Maulana Azad, in spite of his gradual replacement of Pan-Islamic sentiments by Indian nationalist feelings, contributed towards the emergence of the movement. He recognized the legality of Khilafah and the need for its universal character. His Khalifat- based Pan-Islamic vision included five essentials: allegiance of the Ummah to a single authority, obedience, rallying under the banner of single authority, Jihad, and emigration from a Dar Al- Harb (or land dominated by non-Muslims). However, in view of the different Muslim states in the world, he suggested that there be a regional leader or Imam in each individual country who would owe his loyalty to the single universal Khilafah. In the case of India, he had proposed that Mahmud Al-Hasan of the Deoband School be the Imam. These five features which shaped the universal Khilafah were indeed in full conformity with the Pan-Islamic ideals, but Mawlana Azad could not continue to subscribe to either of these two ideological currents.

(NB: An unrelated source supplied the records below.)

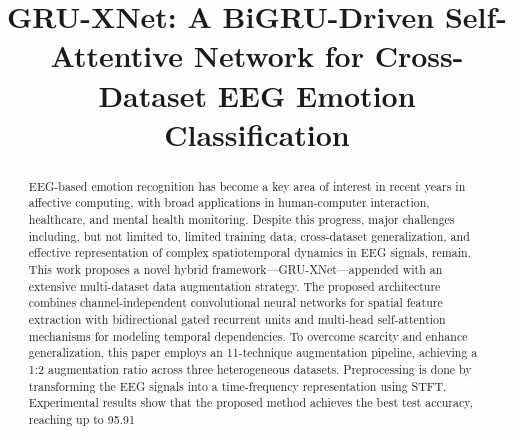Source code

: \documentclass[conference]{IEEEtran}
\begin{document}
\title{GRU-XNet: A BiGRU-Driven Self-Attentive Network for Cross-Dataset EEG Emotion Classification
}

\author{
\and
{}
}

\maketitle

\begin{abstract}
EEG-based emotion recognition has become a key area of interest in recent years in affective computing, with broad applications in human-computer interaction, healthcare, and mental health monitoring. Despite this progress, major challenges including, but not limited to, limited training data, cross-dataset generalization, and effective representation of complex spatiotemporal dynamics in EEG signals, remain. This work proposes a novel hybrid framework---GRU-XNet---appended with an extensive multi-dataset data augmentation strategy. The proposed architecture combines channel-independent convolutional neural networks for spatial feature extraction with bidirectional gated recurrent units and multi-head self-attention mechanisms for modeling temporal dependencies. To overcome scarcity and enhance generalization, this paper employs an 11-technique augmentation pipeline, achieving a 1:2 augmentation ratio across three heterogeneous datasets. Preprocessing is done by transforming the EEG signals into a time-frequency representation using STFT. Experimental results show that the proposed method achieves the best test accuracy, reaching up to 95.91%
\end{abstract}
\end{document}
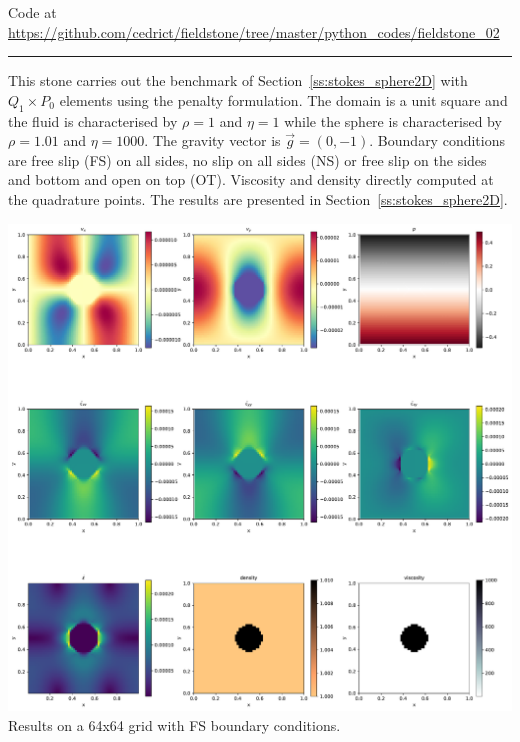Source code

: 

\begin{center}
Code at \url{https://github.com/cedrict/fieldstone/tree/master/python_codes/fieldstone_02}
\end{center}

\par\noindent\rule{\textwidth}{0.4pt}

This stone carries out the benchmark of Section~\ref{ss:stokes_sphere2D}
with $Q_1\times P_0$ elements using the penalty formulation.
The domain is a unit square and the fluid is characterised 
by $\rho=1$ and $\eta=1$ 
while the sphere is characterised 
by $\rho=1.01$ and $\eta=1000$.
The gravity vector is $\vec{g}=(0,-1)$. 
Boundary conditions are free slip (FS) on all sides, no slip on all sides (NS)
or free slip on the sides and bottom and open on top (OT).
Viscosity and density directly computed at the quadrature points.
The results are presented in Section~\ref{ss:stokes_sphere2D}.

\begin{center}
\includegraphics[width=15cm]{python_codes/fieldstone_02/solution64FS.pdf}\\
{\captionfont Results on a 64x64 grid with FS boundary conditions.}
\end{center}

The question of how far the Khilafat movement was able to win adherents at home and abroad has been studied in depth by M. Naeem Qureshi of Quaid-I-Azam University, Islamabad (See: The Khilafat Movement in India, 1919-1924, unpublished Ph.D. Thesis, University of London, 1973). He has argued that the Ulama, who had failed in 1917 to enforce Shari’ah in the administrative policies of the Indian government, realized that in order to salvage their own position, they must partake in community politics. Thus, their political ambitions gave religious colouring to a henceforth political issue and the “resultant concord between the Ulama and the politicians was so formidable that it turned the Khilafat into one of the most memorable movements of modern India”, (Qureshi, Journal of Asian History, Volume 12, Issue 2, p 156, 1978).

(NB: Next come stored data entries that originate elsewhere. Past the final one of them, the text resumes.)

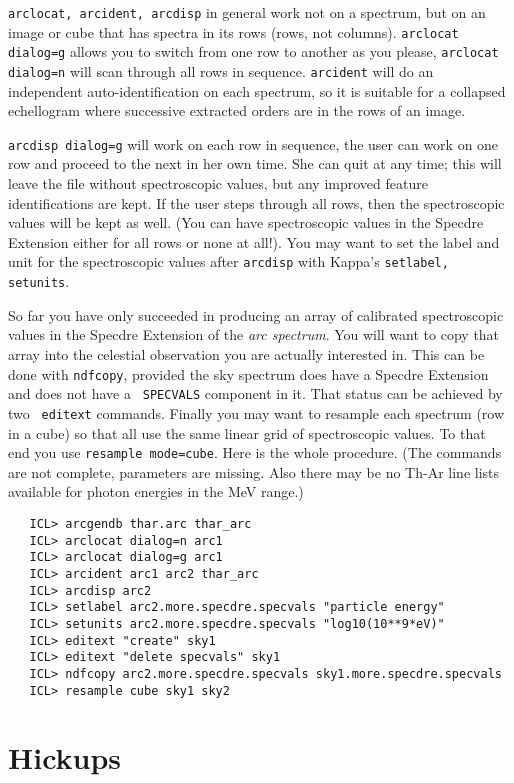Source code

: {\tt arclocat, arcident, arcdisp} in general work not on a spectrum, but
on an image or cube that has spectra in its rows (rows, not columns).
{\tt arclocat dialog=g} allows you to switch from one row to another as
you please, {\tt arclocat dialog=n} will scan through all rows in
sequence.  {\tt arcident} will do an independent auto-identification on
each spectrum, so it is suitable for a collapsed echellogram where
successive extracted orders are in the rows of an image.

{\tt arcdisp dialog=g} will work on each row in sequence, the user can
work on one row and proceed to the next in her own time.  She can quit
at any time; this will leave the file without spectroscopic values, but
any improved feature identifications are kept.  If the user steps
through all rows, then the spectroscopic values will be kept as well.
(You can have spectroscopic values in the Specdre Extension either for
all rows or none at all!).  You may want to set the label and unit for
the spectroscopic values after {\tt arcdisp} with Kappa's {\tt setlabel,
setunits}.

So far you have only succeeded in producing an array of calibrated
spectroscopic values in the Specdre Extension of the {\it arc spectrum}.
You will want to copy that array into the celestial observation you are
actually interested in.  This can be done with {\tt ndfcopy}, provided
the sky spectrum does have a Specdre Extension and does not have a {\tt
SPECVALS} component in it.  That status can be achieved by two {\tt
editext} commands.  Finally you may want to resample each spectrum (row
in a cube) so that all use the same linear grid of spectroscopic values.
To that end you use {\tt resample mode=cube}.  Here is the whole
procedure.  (The commands are not complete, parameters are missing.  Also
there may be no Th-Ar line lists available for photon energies in the
MeV range.)

\begin{verbatim}
   ICL> arcgendb thar.arc thar_arc
   ICL> arclocat dialog=n arc1
   ICL> arclocat dialog=g arc1
   ICL> arcident arc1 arc2 thar_arc
   ICL> arcdisp arc2
   ICL> setlabel arc2.more.specdre.specvals "particle energy"
   ICL> setunits arc2.more.specdre.specvals "log10(10**9*eV)"
   ICL> editext "create" sky1
   ICL> editext "delete specvals" sky1
   ICL> ndfcopy arc2.more.specdre.specvals sky1.more.specdre.specvals
   ICL> resample cube sky1 sky2
\end{verbatim}


\goodbreak
\section{Hickups}
\label{hickup}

Inspite of this grand collaboration between the Central Khilafat Committee and Jami’at Al-`Ulama, the movement failed to give a definite sense of action to the Muslim masses. The Khilafat movement received a mixed response from other segments of the society. Because of concurrent political mass mobilization for the creation of Pakistan, the leaders of the Pakistan Movement gave cautions support to the movement. Shi’a scholars questioned the very claim of the Turkish Sultan to Khilafah and were not willing to join the work of the Khilafat Committee on any consistent basis. By 1920, internal strife had developed to such an extent that the movement was almost suffocated. Yet another blow to the movement came from the utter failure of mass migration in the year 1920. The debate over whether India, after Muslims had lost political control and were subjected by British imperialism, was Dar Al-Harb or still retained its status as Dar Al-Islam (House of Islam) may have been initiated as early as the Fatwa of Shah Abd Al-Aziz (d. 1824) that declared India as Dar Al-Harb. The issue re-surfaced with intensity during the Khilafat period and the Ali brothers and Maulana Azad, favoured migration. On the other hand, Amir Amanullah Khan of Afghanistan (d. 1960) provided a false hope to the intending migrants (muhajirun) that they would be welcomed in his country. He even went to the extreme of promising his life in defence of the common faith of Muslims.

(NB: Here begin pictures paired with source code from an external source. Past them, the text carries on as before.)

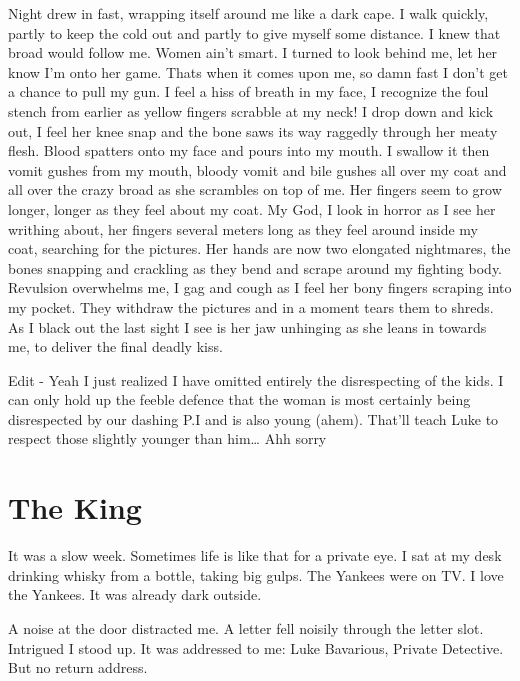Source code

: Night drew in fast, wrapping itself around me like a dark cape. I
walk quickly, partly to keep the cold out and partly to give myself
some distance. I knew that broad would follow me. Women ain't
smart. I turned to look behind me, let her know I'm onto her game.
Thats when it comes upon me, so damn fast I don't get a chance to
pull my gun. I feel a hiss of breath in my face, I recognize the
foul stench from earlier as yellow fingers scrabble at my neck! I
drop down and kick out, I feel her knee snap and the bone saws its
way raggedly through her meaty flesh. Blood spatters onto my face
and pours into my mouth. I swallow it then vomit gushes from my
mouth, bloody vomit and bile gushes all over my coat and all over
the crazy broad as she scrambles on top of me. Her fingers seem to
grow longer, longer as they feel about my coat. My God, I look in
horror as I see her writhing about, her fingers several meters long
as they feel around inside my coat, searching for the pictures. Her
hands are now two elongated nightmares, the bones snapping and
crackling as they bend and scrape around my fighting body.
Revulsion overwhelms me, I gag and cough as I feel her bony fingers
scraping into my pocket. They withdraw the pictures and in a moment
tears them to shreds. As I black out the last sight I see is her
jaw unhinging as she leans in towards me, to deliver the final
deadly kiss.





Edit - Yeah I just realized I have omitted entirely the
disrespecting of the kids. I can only hold up the feeble defence
that the woman is most certainly being disrespected by our dashing
P.I and is also young (ahem). That'll teach Luke to respect those
slightly younger than him{\ldots} Ahh sorry  
 



\chapter{The King}





It was a slow week. Sometimes life is like that for a private eye.
I sat at my desk drinking whisky from a bottle, taking big gulps.
The Yankees were on TV. I love the Yankees. It was already dark
outside.



A noise at the door distracted me. A letter fell noisily through
the letter slot. Intrigued I stood up. It was addressed to me: Luke
Bavarious, Private Detective. But no return address.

Qureshi provides a chilling account of the emigration of Muslim masses that, in the end, brought untold sufferings to those who left their homes and great disrepute for those who incited them on false pretexts. A conservative estimate would put the total number of affected people to be over 60,000 – of which nearly seventy per cent returned to India, with the rest getting asylum or anonymity in Turkey, Russia or Afghanistan (see: `The ‘Ulama of British India and the Hijarat of 1920‘, Modern Asian Studies, Volume 13, Issue 1, pp 41-59, 1979). If nothing else, Hijra was a definite manifestation of the great frustration that Muslims were experiencing by continued non-Muslim rule over their country. Qureshi believes that the Hijra, “In the context of classical Islamic juristic interpretations and Indian political develop ments, was neither illogical nor an isolated event, but it was ill-conceived, miscalculated and ill-organized… Thue advocates of the Hijarat were, in fact, tricked into involvement by the machinations of the Afghan diplomacy”.
To the complete dismay of the Khilafat movement, Kemalist forces acted on March 3, 1924 to finally abolish the Khilafah. Abd Al- Majid, who was elected as Khilafah on November 13, 1922 by the Turkish Grand National Assembly was forced into exile and with that one of the greatest eras of Khilafat, after the period of Al-Khulafa Ar-Rashidun, came to an end. Aziz Ahmad (Op. Cit., p138) is of the opinion that a letter from the Agha Khan and Amir Ali (who were not known to be anti-Khilafat movement but were against any extremism) sent to the Prime Minister of Turkey supporting the Muslim concern over the Khilafah, was possibly a precipitating cause for the final abolition. Toynbee believed that the Turkish government got suspicious and thought that the letter was written at the (usual) instigation of the British government.
Was the abolition of the Ottoman Khilafah the final culmination for this historic Muslim Institution? Are there any lessons of significance that may be learnt about Muslim political philosophy through these episodes? Was failure upon failure – as evident through Pan-Islamism, the Khilafat Movement and the final Turkish abolition – indicative of our political nativity? Why is it the Muslim fate to ceaselessly breed entities who are so much prone to foreign instigations whether for monetary or other base political rewards? The concept of Khilafat has in recent times become something of a romantic notion amongst Muslims who regard the institution as preferable to those alternative systems which political theorists have to offer. However, it has to be pointed out that the very reason why the all-pervasive institution of Khilafah petered out during the twentieth century was because of the failure of the Ottoman Khilafah to overcome the political, scientific and industrial might of the west. Thoughts and actions today, which are based on emotions and romanticism, are unlikely to be the anchors on which to build the edifice of a functioning Khilafat. Indeed, our study has shown that because of responses based on emotionalism rather than realism, movements to restore or preserve the Khilafah came to nought. The Qur’an has made the terrestrial station of humankind a Khilafah. The human being acts as Allah’s Khilafah on earth. How could a Kemalist abolish it? How could a loyalist distort it? How dare a Millet disfigure it? The only question that this brief study of the Ottoman Khilafah, pan-Islamism and the Khilafat Movement has answered is that a collective failure in the evolution of political philosophy that is in concert with the contemporary and future needs of the ummah was the single most common denominator in these ideological undercurrents.